Half-watching. Half-asleep. I flutter with misrecognition. We don’t ask for life,
we have it thrust upon us. Young woman turns back.
Laptop glow frames an empire’s rain-drenched cul-de-sac. We don’t ask for history,
but it asks too much of us. Don’t want to be a mother, she says.
Don’t want to be a woman. Don’t want to be this particular person living this
particular moment in this forgotten corner
of this dangerously particular country. Perception is a gilded cage.
I mouth along to A Taste of Honey, taste its pallor
like sherbet under a trained tongue, you need someone to love you
while you’re looking for someone to love, is there is no end to this looking,
to this being looked at? And who among us hasn’t mistaken a field of fallen soldiers
for something other than a wasteland of promises?
The fear is: the chalk of our origins will not smudge.
The fear is: it was never real but we will spend our lives pretending it was.
We will call this the purest form of love. We will call it nation.

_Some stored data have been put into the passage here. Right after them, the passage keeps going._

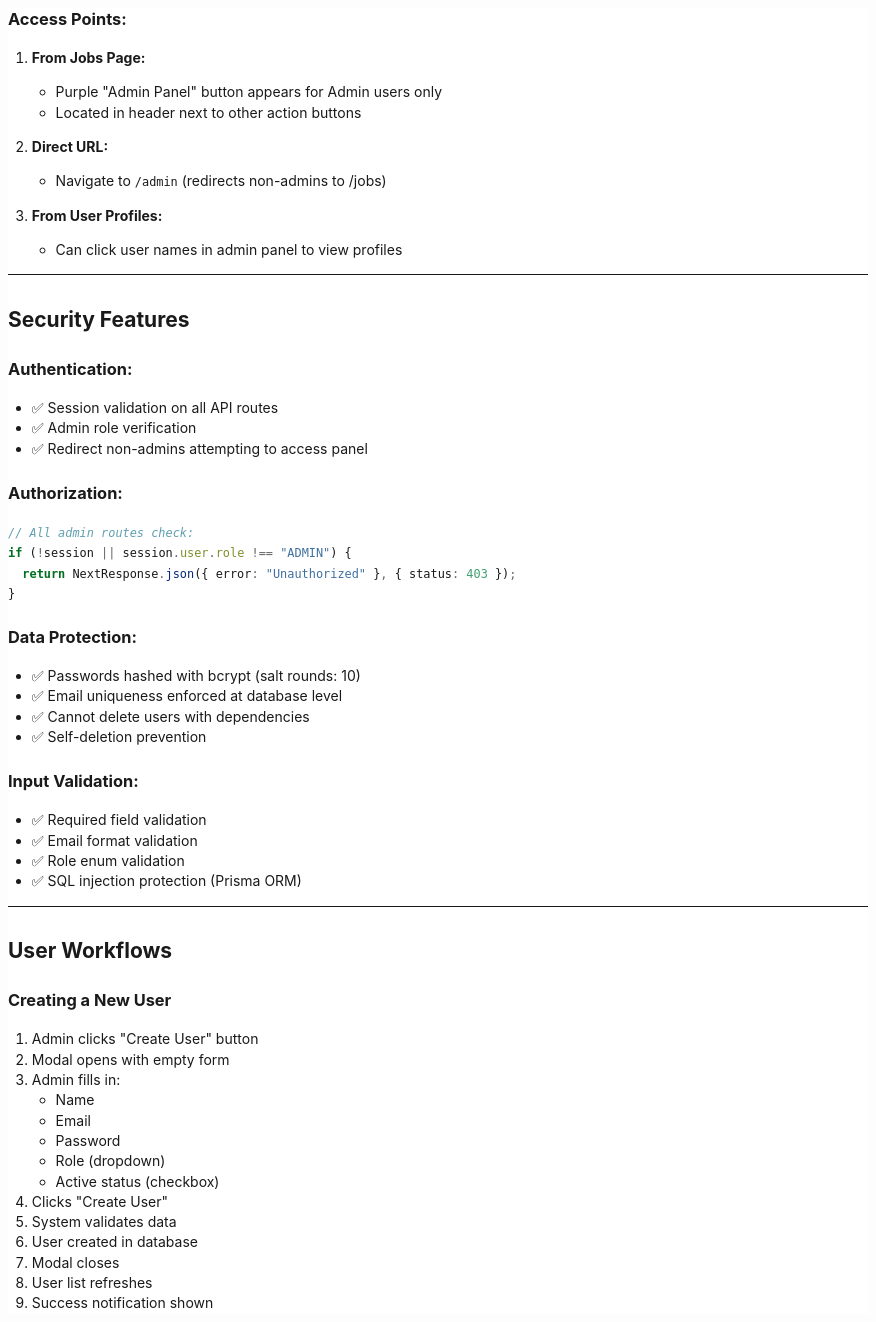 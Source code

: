 ### Access Points:

1. **From Jobs Page:**
   - Purple "Admin Panel" button appears for Admin users only
   - Located in header next to other action buttons

2. **Direct URL:**
   - Navigate to `/admin` (redirects non-admins to /jobs)

3. **From User Profiles:**
   - Can click user names in admin panel to view profiles

---

## Security Features

### Authentication:
- ✅ Session validation on all API routes
- ✅ Admin role verification
- ✅ Redirect non-admins attempting to access panel

### Authorization:
```typescript
// All admin routes check:
if (!session || session.user.role !== "ADMIN") {
  return NextResponse.json({ error: "Unauthorized" }, { status: 403 });
}
```

### Data Protection:
- ✅ Passwords hashed with bcrypt (salt rounds: 10)
- ✅ Email uniqueness enforced at database level
- ✅ Cannot delete users with dependencies
- ✅ Self-deletion prevention

### Input Validation:
- ✅ Required field validation
- ✅ Email format validation
- ✅ Role enum validation
- ✅ SQL injection protection (Prisma ORM)

---

## User Workflows

### Creating a New User

1. Admin clicks "Create User" button
2. Modal opens with empty form
3. Admin fills in:
   - Name
   - Email
   - Password
   - Role (dropdown)
   - Active status (checkbox)
4. Clicks "Create User"
5. System validates data
6. User created in database
7. Modal closes
8. User list refreshes
9. Success notification shown
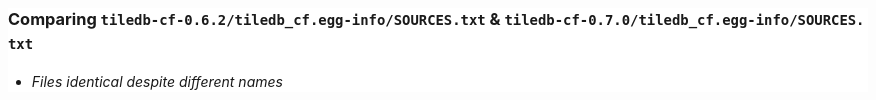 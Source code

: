 ### Comparing `tiledb-cf-0.6.2/tiledb_cf.egg-info/SOURCES.txt` & `tiledb-cf-0.7.0/tiledb_cf.egg-info/SOURCES.txt`

 * *Files identical despite different names*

When we say we want no part of it, we mean we want everything.
We want more than we will ever be given. The rest is history, is fossilized heirlooms,
is bastilles of bone and beauty, is cubicles of inherited shame, is domestic
entrapments where we build solitary shrines to our suffering.
Take this toothed necklace I refuse to pass on. Winged, white-headed bestower
of neck strains and dehydrated guilt, hug my shivering shoulders.
My hanging albatross child of Arabic’s guttural diver, al-gattas,
by way of Portuguese sailing ships, those carceral caravels
scouting African coasts, generously giving their name to Alcatraz,
to prisons on islands, to islands made prisons. Arm-in-arm,
two friends light my screen, walk through a twentieth-century mist,
its tendrils snaking from chimneys, from emptying factories,
from their bitten lips. Unlike writers, they have no reason to distrust their hands.
They did not ask for what they hold.
They will not mourn as they are told.